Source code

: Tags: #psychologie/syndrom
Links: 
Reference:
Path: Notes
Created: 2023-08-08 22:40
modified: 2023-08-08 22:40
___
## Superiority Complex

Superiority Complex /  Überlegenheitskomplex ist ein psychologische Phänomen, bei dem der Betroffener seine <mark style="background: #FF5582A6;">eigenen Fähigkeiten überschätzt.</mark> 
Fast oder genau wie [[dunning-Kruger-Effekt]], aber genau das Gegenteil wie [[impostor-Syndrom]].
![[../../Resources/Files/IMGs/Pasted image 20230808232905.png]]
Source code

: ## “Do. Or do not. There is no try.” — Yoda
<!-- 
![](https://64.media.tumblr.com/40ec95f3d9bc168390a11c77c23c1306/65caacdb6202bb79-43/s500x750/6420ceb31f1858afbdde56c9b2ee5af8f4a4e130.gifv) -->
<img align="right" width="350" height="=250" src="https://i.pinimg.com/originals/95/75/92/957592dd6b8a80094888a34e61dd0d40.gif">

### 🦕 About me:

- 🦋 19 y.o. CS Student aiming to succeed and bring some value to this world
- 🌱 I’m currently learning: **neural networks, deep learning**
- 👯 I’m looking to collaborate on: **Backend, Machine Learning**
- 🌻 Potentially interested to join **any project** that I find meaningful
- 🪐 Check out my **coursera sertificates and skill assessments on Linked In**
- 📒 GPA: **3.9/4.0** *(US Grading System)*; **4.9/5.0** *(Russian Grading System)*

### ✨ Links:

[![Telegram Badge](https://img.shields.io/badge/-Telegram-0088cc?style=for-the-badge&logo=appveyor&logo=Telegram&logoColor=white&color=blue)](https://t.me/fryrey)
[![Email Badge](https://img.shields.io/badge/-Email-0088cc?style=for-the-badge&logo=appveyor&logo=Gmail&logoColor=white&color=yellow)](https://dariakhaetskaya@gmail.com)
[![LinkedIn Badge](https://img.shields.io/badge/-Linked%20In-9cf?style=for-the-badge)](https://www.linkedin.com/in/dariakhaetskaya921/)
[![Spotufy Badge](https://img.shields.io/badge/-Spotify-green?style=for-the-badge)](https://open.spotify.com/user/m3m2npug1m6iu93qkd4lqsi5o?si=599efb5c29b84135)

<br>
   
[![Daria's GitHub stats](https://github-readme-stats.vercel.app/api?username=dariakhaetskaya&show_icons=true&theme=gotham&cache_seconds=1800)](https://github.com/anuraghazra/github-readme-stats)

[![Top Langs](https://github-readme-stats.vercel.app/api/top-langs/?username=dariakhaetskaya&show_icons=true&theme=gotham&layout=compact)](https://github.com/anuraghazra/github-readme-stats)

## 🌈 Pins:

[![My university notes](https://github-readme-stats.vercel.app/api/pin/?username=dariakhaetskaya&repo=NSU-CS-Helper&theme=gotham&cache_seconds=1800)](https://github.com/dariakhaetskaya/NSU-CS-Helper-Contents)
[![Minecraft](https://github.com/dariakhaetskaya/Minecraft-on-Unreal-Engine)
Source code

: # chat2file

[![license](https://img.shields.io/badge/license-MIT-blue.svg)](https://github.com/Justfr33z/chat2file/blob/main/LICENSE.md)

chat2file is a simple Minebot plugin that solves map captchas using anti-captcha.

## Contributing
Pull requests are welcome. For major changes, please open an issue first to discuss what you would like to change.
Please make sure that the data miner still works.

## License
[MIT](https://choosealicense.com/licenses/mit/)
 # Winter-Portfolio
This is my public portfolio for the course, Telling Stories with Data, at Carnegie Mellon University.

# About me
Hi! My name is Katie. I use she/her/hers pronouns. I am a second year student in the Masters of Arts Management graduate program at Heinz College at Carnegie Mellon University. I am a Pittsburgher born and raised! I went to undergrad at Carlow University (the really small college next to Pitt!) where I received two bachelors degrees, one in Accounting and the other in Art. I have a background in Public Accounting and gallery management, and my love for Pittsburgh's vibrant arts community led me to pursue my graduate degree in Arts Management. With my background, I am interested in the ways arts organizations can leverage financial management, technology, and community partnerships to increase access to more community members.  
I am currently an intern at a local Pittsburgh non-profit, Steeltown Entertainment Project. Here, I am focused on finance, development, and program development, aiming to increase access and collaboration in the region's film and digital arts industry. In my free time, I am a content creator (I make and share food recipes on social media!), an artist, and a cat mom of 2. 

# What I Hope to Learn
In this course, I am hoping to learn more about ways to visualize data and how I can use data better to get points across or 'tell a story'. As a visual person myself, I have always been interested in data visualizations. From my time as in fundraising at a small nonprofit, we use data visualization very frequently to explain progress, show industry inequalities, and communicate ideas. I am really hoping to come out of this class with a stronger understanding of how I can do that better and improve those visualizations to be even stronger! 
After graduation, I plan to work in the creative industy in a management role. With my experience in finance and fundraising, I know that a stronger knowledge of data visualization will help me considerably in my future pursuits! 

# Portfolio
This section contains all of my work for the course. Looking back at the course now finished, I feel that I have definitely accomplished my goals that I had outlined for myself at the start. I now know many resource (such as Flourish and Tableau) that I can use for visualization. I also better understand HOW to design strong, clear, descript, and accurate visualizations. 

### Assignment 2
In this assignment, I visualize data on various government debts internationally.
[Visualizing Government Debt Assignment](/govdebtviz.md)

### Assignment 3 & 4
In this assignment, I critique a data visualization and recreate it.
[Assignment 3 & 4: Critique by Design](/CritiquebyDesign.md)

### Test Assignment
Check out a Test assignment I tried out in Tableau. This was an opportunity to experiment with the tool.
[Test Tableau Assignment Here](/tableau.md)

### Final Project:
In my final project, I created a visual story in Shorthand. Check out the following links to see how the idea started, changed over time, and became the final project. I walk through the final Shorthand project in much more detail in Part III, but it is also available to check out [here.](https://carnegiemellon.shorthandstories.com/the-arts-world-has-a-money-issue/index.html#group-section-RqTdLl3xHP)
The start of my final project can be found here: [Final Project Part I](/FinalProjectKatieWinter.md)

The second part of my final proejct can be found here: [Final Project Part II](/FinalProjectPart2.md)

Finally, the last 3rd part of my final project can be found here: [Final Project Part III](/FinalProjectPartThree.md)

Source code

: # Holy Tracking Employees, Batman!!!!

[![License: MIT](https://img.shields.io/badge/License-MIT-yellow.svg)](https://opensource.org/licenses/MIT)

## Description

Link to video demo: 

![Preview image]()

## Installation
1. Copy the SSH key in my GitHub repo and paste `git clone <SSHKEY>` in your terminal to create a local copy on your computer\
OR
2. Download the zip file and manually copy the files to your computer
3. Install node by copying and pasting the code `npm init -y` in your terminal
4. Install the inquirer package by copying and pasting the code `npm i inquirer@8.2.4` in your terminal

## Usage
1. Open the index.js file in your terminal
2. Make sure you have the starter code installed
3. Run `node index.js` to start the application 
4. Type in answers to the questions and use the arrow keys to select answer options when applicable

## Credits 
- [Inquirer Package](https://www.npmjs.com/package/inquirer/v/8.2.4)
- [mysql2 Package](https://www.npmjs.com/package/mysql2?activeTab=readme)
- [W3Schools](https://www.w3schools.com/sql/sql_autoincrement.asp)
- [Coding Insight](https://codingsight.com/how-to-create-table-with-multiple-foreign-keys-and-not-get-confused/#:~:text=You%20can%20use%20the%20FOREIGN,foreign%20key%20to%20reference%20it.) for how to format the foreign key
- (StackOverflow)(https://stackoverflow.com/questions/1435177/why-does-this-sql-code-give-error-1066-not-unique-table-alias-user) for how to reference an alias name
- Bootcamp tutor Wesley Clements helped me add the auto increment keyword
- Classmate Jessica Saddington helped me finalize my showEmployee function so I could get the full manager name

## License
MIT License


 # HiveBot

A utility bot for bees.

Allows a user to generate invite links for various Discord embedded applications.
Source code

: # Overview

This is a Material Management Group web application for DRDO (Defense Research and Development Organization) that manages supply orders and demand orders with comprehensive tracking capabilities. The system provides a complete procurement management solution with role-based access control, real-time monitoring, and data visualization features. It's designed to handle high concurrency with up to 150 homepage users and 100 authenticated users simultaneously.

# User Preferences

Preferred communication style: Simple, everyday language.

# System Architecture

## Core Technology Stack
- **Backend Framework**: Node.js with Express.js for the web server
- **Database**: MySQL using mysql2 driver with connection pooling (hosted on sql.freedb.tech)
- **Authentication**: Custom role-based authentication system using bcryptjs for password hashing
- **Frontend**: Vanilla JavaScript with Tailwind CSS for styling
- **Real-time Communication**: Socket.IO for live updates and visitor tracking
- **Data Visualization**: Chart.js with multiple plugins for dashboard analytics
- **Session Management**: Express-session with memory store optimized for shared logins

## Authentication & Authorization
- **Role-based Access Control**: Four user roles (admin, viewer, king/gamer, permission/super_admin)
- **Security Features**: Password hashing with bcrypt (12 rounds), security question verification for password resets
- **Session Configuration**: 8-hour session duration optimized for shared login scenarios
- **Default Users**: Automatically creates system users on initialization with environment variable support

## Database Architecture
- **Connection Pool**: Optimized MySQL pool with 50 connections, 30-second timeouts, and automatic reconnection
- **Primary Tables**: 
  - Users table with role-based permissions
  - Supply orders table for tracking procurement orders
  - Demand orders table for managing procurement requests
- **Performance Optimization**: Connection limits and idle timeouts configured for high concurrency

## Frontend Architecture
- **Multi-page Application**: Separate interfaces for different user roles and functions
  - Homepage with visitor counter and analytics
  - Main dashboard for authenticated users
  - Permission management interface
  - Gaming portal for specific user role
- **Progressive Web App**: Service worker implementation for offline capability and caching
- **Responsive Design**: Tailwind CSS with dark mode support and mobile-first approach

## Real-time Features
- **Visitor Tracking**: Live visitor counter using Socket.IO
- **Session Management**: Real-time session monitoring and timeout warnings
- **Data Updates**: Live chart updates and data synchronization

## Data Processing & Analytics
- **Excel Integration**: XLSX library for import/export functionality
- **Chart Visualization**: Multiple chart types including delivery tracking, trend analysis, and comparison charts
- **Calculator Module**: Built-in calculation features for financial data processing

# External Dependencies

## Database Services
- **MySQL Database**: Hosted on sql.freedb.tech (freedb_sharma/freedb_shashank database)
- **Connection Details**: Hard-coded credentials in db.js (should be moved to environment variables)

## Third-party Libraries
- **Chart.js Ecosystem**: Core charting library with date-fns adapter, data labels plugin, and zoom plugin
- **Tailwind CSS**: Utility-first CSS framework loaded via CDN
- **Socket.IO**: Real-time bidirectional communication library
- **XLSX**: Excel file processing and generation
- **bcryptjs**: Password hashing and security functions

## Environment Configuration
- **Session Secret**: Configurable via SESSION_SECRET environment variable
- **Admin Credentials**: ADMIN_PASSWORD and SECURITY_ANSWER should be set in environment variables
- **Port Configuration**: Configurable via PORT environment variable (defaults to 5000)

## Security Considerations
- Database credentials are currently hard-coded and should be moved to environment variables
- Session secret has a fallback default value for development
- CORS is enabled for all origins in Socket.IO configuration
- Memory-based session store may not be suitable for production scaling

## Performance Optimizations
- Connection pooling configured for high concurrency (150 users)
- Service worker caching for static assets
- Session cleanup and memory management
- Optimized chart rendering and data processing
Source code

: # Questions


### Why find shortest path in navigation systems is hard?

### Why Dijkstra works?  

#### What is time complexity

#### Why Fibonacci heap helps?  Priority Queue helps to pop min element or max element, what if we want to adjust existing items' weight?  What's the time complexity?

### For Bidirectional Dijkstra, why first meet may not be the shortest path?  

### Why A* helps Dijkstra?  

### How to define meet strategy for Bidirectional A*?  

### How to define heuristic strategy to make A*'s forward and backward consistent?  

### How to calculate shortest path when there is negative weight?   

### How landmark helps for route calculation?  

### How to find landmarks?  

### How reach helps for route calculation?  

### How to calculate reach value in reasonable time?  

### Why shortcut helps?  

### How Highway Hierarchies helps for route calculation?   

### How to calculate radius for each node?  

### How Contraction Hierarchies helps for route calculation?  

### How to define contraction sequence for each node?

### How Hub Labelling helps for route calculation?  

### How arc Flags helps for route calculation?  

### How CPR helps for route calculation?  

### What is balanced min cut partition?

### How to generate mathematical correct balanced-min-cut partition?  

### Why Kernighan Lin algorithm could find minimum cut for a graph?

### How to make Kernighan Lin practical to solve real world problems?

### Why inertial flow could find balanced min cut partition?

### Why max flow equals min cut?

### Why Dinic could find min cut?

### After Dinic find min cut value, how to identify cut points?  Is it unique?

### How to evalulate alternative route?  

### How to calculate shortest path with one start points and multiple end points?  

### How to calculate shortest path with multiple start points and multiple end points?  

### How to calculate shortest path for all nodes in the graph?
◇ ◇ ◇ ◇ ◇ ◇ ◇
» **WHAT IS EXPECTED**: Copy only this part of the entries above: the line with "The start of", the line with "Link to video", and the lines between, all exactly as written.

» **EXPECTED ANSWER**:
The start of my final project can be found here: [Final Project Part I](/FinalProjectKatieWinter.md)

The second part of my final proejct can be found here: [Final Project Part II](/FinalProjectPart2.md)

Finally, the last 3rd part of my final project can be found here: [Final Project Part III](/FinalProjectPartThree.md)

Source code

: # Holy Tracking Employees, Batman!!!!

[![License: MIT](https://img.shields.io/badge/License-MIT-yellow.svg)](https://opensource.org/licenses/MIT)

## Description

Link to video demo: 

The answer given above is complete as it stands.